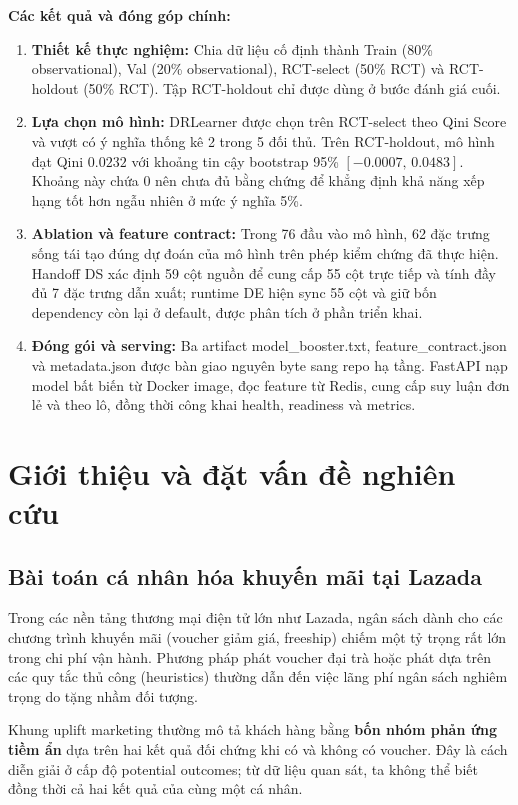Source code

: \documentclass[11pt,a4paper]{article}
\DeclareRobustCommand{\code}[1]{{\small\texttt{#1}}}
\def\code#1{#1}%
\begin{document}
\textbf{Các kết quả và đóng góp chính:}
\begin{enumerate}
    \item \textbf{Thiết kế thực nghiệm:} Chia dữ liệu cố định thành
    \code{Train} (80\% observational), \code{Val} (20\% observational),
    \code{RCT-select} (50\% RCT) và \code{RCT-holdout} (50\% RCT). Tập
    \code{RCT-holdout} chỉ được dùng ở bước đánh giá cuối.
    \item \textbf{Lựa chọn mô hình:} DRLearner được chọn trên
    \code{RCT-select} theo Qini Score và vượt có ý nghĩa thống kê 2 trong 5
    đối thủ. Trên \code{RCT-holdout}, mô hình đạt Qini $0.0232$ với khoảng
    tin cậy bootstrap 95\% $[-0.0007,\,0.0483]$. Khoảng này chứa 0 nên chưa
    đủ bằng chứng để khẳng định khả năng xếp hạng tốt hơn ngẫu nhiên ở mức
    ý nghĩa 5\%.
    \item \textbf{Ablation và feature contract:} Trong 76 đầu vào mô hình,
    62 đặc trưng sống tái tạo đúng dự đoán của mô hình trên phép kiểm chứng
    đã thực hiện. Handoff DS xác định 59 cột nguồn để cung cấp 55 cột trực
    tiếp và tính đầy đủ 7 đặc trưng dẫn xuất; runtime DE hiện sync 55 cột và
    giữ bốn dependency còn lại ở default, được phân tích ở phần triển khai.
    \item \textbf{Đóng gói và serving:} Ba artifact
    \code{model\_booster.txt}, \code{feature\_contract.json} và
    \code{metadata.json} được bàn giao nguyên byte sang repo hạ tầng. FastAPI
    nạp model bất biến từ Docker image, đọc feature từ Redis, cung cấp suy
    luận đơn lẻ và theo lô, đồng thời công khai health, readiness và metrics.
\end{enumerate}

\section{Giới thiệu và đặt vấn đề nghiên cứu}

\subsection{Bài toán cá nhân hóa khuyến mãi tại Lazada}
Trong các nền tảng thương mại điện tử lớn như Lazada, ngân sách dành cho các chương trình khuyến mãi (voucher giảm giá, freeship) chiếm một tỷ trọng rất lớn trong chi phí vận hành. Phương pháp phát voucher đại trà hoặc phát dựa trên các quy tắc thủ công (heuristics) thường dẫn đến việc lãng phí ngân sách nghiêm trọng do tặng nhầm đối tượng.

Khung uplift marketing thường mô tả khách hàng bằng \textbf{bốn nhóm phản
ứng tiềm ẩn} dựa trên hai kết quả đối chứng khi có và không có voucher. Đây
là cách diễn giải ở cấp độ potential outcomes; từ dữ liệu quan sát, ta không
thể biết đồng thời cả hai kết quả của cùng một cá nhân.
\end{document}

○ ○ ○ ○ ○

DIRECTIONS |
Which lines in the material contain the word "chứng"? Pull each of them out.

RESPONSE BELOW |
    đủ bằng chứng để khẳng định khả năng xếp hạng tốt hơn ngẫu nhiên ở mức
    62 đặc trưng sống tái tạo đúng dự đoán của mô hình trên phép kiểm chứng
ứng tiềm ẩn} dựa trên hai kết quả đối chứng khi có và không có voucher. Đây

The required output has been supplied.